Even if the results of the summit are positive and geopolitical improvements unfold rapidly, information flow is likely to be restricted for some time, he said.
“Despite these difficulties, the desire for external news amongst the North Korean residents will grow, and it means that the role of the radio broadcasts will become even more crucial,” Boaz said. “TWR will put in even more effort to preach the gospel to the North Koreans.”
Because many North Koreans have been educated to hold strongly negative attitudes toward Christianity, he added, TWR will need to focus on pre-evangelistic messages. These will introduce the undistorted basics of the Christianity and encourage listeners to engage the faith with open minds. Directly evangelistic programming can then have a greater impact.
Boaz knows personally how an encounter with the living God can transform deep-seated attitudes.
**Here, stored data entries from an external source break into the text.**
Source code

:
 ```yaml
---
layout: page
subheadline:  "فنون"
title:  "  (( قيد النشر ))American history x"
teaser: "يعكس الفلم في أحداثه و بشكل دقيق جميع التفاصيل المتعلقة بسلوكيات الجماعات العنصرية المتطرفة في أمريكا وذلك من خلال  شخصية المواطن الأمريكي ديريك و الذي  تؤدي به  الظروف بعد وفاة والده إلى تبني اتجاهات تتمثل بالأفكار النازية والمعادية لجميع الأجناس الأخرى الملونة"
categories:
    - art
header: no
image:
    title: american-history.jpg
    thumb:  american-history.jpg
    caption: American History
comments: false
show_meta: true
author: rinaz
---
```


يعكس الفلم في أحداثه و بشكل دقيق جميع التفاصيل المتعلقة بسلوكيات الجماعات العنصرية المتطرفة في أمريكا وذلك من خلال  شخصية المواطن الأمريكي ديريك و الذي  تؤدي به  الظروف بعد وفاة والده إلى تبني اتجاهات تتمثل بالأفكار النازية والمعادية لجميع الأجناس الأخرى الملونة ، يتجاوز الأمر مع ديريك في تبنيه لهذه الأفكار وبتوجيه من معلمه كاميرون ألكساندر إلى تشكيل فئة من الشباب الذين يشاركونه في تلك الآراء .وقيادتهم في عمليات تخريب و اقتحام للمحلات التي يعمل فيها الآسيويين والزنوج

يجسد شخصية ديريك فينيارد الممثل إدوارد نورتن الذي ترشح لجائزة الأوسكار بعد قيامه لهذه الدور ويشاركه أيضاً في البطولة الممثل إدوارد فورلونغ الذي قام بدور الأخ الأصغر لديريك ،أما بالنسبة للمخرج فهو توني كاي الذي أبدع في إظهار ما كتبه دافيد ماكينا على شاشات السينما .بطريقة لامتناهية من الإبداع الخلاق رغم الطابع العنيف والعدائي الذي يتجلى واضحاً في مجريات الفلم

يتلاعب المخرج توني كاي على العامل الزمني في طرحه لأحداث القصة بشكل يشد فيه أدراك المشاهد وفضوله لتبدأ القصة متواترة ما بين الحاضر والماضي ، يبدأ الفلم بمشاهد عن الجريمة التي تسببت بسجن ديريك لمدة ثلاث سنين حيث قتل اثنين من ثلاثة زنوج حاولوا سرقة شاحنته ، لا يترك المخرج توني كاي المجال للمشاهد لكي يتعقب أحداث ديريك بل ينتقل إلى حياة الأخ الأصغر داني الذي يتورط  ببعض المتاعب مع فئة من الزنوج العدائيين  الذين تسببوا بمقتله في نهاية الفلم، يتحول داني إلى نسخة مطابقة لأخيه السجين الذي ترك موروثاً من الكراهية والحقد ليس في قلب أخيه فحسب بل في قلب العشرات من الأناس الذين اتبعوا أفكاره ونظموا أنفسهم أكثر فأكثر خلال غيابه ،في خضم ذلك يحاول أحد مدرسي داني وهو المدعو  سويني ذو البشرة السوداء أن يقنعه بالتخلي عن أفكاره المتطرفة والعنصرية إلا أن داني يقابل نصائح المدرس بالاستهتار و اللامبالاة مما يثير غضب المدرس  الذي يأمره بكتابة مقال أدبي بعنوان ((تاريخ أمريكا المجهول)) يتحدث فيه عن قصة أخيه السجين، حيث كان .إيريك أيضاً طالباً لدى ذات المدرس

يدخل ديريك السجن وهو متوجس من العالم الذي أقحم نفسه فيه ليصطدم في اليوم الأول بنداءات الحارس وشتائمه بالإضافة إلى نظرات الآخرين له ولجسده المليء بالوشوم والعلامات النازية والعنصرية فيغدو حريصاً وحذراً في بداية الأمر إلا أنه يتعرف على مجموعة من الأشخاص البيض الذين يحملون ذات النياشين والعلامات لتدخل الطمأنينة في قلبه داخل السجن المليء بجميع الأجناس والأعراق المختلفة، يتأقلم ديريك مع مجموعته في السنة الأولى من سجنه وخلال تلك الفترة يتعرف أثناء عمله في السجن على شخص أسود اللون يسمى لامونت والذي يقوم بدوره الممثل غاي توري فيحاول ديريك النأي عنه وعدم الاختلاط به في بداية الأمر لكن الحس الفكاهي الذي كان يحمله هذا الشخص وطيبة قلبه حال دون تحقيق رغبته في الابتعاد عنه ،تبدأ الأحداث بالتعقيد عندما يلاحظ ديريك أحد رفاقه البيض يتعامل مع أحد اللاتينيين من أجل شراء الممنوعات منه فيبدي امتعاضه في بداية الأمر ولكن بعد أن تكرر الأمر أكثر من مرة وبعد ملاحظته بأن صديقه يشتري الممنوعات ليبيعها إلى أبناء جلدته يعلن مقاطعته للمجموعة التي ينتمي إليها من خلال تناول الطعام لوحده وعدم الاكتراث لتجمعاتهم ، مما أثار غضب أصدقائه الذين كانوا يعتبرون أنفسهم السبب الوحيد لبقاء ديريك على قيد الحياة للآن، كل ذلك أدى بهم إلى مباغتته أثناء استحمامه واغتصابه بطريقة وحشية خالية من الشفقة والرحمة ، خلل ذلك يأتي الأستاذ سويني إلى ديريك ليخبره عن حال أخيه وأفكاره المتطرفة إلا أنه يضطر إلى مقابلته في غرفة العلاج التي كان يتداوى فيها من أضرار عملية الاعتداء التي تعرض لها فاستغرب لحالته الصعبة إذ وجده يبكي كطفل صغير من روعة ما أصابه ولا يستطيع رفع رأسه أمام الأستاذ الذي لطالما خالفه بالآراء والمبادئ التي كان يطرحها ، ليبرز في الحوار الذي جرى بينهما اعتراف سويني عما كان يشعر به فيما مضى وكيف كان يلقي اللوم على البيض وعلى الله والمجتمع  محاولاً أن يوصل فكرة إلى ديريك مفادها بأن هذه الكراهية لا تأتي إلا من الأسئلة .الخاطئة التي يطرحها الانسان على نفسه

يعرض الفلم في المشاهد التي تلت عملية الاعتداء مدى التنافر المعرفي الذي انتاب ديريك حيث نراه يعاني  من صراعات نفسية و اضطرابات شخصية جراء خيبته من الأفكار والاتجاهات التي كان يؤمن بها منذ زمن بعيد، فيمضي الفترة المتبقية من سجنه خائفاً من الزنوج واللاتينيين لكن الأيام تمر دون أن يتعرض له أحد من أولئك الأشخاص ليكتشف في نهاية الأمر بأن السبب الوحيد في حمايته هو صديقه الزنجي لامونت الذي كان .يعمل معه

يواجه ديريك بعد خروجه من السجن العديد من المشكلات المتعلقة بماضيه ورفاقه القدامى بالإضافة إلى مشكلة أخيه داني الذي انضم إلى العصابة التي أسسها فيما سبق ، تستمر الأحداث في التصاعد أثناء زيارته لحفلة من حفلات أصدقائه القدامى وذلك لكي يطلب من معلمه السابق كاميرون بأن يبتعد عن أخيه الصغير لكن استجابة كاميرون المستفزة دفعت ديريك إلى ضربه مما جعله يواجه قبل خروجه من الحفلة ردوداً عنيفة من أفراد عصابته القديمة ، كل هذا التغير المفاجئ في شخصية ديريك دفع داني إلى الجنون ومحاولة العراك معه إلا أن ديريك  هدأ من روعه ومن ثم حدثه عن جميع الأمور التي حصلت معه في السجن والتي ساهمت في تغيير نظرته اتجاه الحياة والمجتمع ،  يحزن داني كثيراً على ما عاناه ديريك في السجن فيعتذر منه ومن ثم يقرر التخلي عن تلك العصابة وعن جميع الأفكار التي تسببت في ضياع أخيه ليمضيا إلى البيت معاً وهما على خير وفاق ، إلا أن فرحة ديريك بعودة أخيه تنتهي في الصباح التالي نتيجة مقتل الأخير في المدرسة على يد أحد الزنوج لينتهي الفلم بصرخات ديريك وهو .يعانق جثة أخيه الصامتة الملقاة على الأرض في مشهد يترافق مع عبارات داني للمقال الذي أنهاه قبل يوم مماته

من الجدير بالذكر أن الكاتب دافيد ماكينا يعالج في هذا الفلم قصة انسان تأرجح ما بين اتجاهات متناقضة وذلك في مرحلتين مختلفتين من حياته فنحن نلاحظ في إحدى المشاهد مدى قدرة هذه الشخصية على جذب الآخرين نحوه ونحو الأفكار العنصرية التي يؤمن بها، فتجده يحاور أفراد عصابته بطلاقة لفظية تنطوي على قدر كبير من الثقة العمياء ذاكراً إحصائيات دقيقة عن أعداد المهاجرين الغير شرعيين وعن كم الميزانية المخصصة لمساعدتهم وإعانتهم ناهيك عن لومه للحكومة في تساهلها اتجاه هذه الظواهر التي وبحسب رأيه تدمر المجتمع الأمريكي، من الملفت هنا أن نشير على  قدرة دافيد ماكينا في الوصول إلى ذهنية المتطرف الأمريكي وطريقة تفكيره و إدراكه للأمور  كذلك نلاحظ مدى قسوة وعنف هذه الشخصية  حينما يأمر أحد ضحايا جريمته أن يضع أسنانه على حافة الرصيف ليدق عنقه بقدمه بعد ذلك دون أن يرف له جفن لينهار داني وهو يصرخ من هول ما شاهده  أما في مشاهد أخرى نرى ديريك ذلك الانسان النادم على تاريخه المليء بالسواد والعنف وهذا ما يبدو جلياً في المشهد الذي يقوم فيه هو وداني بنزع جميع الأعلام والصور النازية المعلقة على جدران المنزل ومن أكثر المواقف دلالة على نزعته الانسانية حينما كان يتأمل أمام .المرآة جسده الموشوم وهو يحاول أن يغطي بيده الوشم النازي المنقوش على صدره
It was only after he accepted Christ that he began to see North Koreans as human beings in need of the gospel and not as targets of hostility. Today he asks for Christians around the world to join him in praying for:
- The parties involved in the political talks to value peace and not turn back to the path of war and conflict.
- Korean families long separated because of their divided countries to be reunited in a timely manner. A massive reunion of these separated families is tentatively planned for Aug. 15.
- More North Koreans to be able to locate the frequency of broadcasts by TWR, whose messages are only about biblical truth and God’s love and not about political combat.
- Radio receivers provided by TWR supporters to be delivered safely to North Koreans who desperately need to hear the good news of Christ. And pray for the protection of TWR listeners, who take risks to tune the programs.
- The peace and forgiveness bestowed by the Lord to heal Korean hearts broken by war and political strife. And ask him to empower South Korean Christians to take the lead in seeking reconciliation between individuals and factions.